Segment Start: Supplied entries

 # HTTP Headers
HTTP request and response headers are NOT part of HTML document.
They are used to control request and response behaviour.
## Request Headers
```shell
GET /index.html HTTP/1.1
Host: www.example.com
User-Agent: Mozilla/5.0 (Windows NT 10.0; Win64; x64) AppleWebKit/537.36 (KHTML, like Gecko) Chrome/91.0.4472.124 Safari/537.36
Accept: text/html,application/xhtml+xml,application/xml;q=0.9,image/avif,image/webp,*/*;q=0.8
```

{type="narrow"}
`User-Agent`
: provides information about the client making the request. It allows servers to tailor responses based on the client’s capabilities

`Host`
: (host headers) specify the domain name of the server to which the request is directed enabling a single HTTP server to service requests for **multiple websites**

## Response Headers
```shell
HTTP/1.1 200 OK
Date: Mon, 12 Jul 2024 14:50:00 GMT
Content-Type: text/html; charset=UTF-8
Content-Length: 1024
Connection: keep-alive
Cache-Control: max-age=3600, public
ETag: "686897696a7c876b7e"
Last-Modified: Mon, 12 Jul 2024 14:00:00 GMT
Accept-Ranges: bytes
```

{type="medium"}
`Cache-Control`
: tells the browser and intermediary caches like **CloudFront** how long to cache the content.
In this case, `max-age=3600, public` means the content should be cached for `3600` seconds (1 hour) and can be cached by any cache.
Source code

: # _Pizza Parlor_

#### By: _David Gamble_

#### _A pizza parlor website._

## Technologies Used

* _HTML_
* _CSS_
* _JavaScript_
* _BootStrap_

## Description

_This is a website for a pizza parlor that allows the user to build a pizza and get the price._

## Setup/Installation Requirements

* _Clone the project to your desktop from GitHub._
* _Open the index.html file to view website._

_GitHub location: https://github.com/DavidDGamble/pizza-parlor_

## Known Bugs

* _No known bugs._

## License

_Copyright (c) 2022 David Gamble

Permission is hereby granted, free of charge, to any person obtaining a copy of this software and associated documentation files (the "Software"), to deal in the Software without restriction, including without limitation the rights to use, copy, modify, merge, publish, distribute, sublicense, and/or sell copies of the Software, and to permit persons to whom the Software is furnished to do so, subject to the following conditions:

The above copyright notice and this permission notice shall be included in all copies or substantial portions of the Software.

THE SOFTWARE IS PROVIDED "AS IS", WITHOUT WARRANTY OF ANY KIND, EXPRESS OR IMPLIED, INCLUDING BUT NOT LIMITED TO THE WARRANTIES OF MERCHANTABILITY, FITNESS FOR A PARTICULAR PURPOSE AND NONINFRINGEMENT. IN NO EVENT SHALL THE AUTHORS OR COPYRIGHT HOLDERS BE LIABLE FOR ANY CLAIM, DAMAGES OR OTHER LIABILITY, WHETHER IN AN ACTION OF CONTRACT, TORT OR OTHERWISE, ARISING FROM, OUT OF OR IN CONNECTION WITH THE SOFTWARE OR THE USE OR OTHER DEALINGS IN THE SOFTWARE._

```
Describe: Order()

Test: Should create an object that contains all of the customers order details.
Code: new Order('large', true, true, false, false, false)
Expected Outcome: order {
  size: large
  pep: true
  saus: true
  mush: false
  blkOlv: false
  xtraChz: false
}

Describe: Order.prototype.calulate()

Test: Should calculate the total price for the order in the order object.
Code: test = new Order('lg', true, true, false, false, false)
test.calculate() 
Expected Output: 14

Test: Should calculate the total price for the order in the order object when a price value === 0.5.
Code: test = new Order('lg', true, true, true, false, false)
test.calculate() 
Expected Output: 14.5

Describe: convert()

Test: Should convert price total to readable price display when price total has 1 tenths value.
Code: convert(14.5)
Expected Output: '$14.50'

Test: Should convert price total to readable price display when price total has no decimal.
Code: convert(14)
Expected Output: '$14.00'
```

Segment End: Supplied entries

### Assignment:
Output the number of lines in the records above that contain the string "index", and no other text.

### Response to the exercise:
2